It might be more useful if it was an index of skills managed in GitHub. Sort of like GitHub actions which can be browsed in the marketplace[1] but are ultimately just normal git repos.

[1] https://github.com/marketplace?type=actions

tomaspiaggio12•2w ago
i thought of that but i didn't want to build a job to migrate that to the db. maybe we'll go that route.
XCSme•2w ago
I don't understand how "agent-browser" works.

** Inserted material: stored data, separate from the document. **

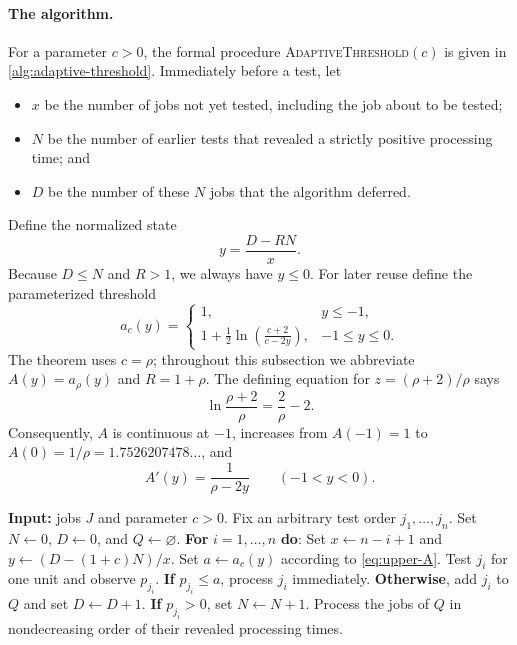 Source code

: \paragraph{The algorithm.}
For a parameter $c>0$, the formal procedure
\textsc{AdaptiveThreshold}$(c)$ is given in
\cref{alg:adaptive-threshold}.  Immediately before a test, let
\begin{itemize}
\item $x$ be the number of jobs not yet tested, including the job about to be
      tested;
\item $N$ be the number of earlier tests that revealed a strictly positive
      processing time; and
\item $D$ be the number of these $N$ jobs that the algorithm deferred.
\end{itemize}
Define the normalized state
\begin{equation}
\label{eq:upper-y}
 y=\frac{D-RN}{x}.
\end{equation}
Because $D\le N$ and $R>1$, we always have $y\le0$.  For later reuse define
the parameterized threshold
\begin{equation}
\label{eq:upper-A}
 a_c(y)=
 \begin{cases}
  1, & y\le-1,\\[1mm]
  \displaystyle
  1+\frac12\ln\!\left(\frac{c+2}{c-2y}\right),
       & -1\le y\le0.
 \end{cases}
\end{equation}
The theorem uses $c=\rho$; throughout this subsection we abbreviate
$A(y)=a_\rho(y)$ and $R=1+\rho$.
The defining equation for $z=(\rho+2)/\rho$ says
\begin{equation}
\label{eq:upper-root-rho}
 \ln\frac{\rho+2}{\rho}=\frac2\rho-2.
\end{equation}
Consequently, $A$ is continuous at $-1$, increases from $A(-1)=1$ to
$A(0)=1/\rho=1.7526207478\ldots$, and
\begin{equation}
\label{eq:upper-A-prime}
 A'(y)=\frac{1}{\rho-2y}
 \qquad (-1<y<0).
\end{equation}

\begin{algorithm}[H]
\caption{\textsc{AdaptiveThreshold}$(J,c)$}
\label{alg:adaptive-threshold}
\begin{algorithmic}
\Statex \textbf{Input:} jobs $J$ and parameter $c>0$.
\State Fix an arbitrary test order $j_1,\ldots,j_n$.
\State Set $N\gets0$, $D\gets0$, and $Q\gets\varnothing$.
\State \textbf{For} $i=1,\ldots,n$ \textbf{do}:
\State \quad Set $x\gets n-i+1$ and $y\gets(D-(1+c)N)/x$.
\State \quad Set $a\gets a_c(y)$ according to \cref{eq:upper-A}.
\State \quad Test $j_i$ for one unit and observe $p_{j_i}$.
\State \quad \textbf{If} $p_{j_i}\le a$, process $j_i$ immediately.
\State \quad \textbf{Otherwise}, add $j_i$ to $Q$ and set $D\gets D+1$.
\State \quad \textbf{If} $p_{j_i}>0$, set $N\gets N+1$.
\State Process the jobs of $Q$ in nondecreasing order of their revealed
       processing times.
\end{algorithmic}
\end{algorithm}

Is it just the instructions? Where is the browsing executed? Locally with pupetter? Or it uses some service?

tomaspiaggio12•2w ago
it's basically a cli for controlling a browser. the idea is that an agent like claude code would use it for validating something that it just did like changing something on the UI
XCSme•2w ago
What browser? My question comes from security, adding that skills just provides a line of bash, with no further info. I checked the .md file but it just lists a list of commands with agent-browser.
cheema33•2w ago
agent-browser is built on top of Playwright. Playwright uses a version of Chromium.
esperent•2w ago
I was looking at this earlier. Has anyone used it? Is it useful compared to the Playwright MCP or Claude's Chrome plugin?
jimmydoe•1w ago
Agent browser is more lightweight than playwright mcp. Claude Chrome requires some manual setup, and works better in cases requires your actual browser not a headless one.
cheema33•2w ago
AI agent skills are very useful. Unlike MCP they do not waste context. Most of the time I am building skills that are very particular to my project. But occasionally I do use a skill that is more generic. Particularly when something is too new to have made it into the LLM training data set. Or not common enough.
gtirloni•2w ago
I think calling it "official" might be giving users the wrong impression here.

EDIT: It doesn't help that the skills have a checkmark next to the company's name, even though these skills weren't created by the respective companies.

maxbond•2w ago
Agreed, I had to retract my upvote for that reason.
localghost3000•2w ago
Official according to who?
TheTxT•2w ago
Santa Claus
m-hodges•2w ago
Honestly anything calling itself the “official” solution to Skills at this point is a scam at best.
Spivak•2w ago
Have we finally tricked devs and companies into writing good documentation by making it into an AI thing?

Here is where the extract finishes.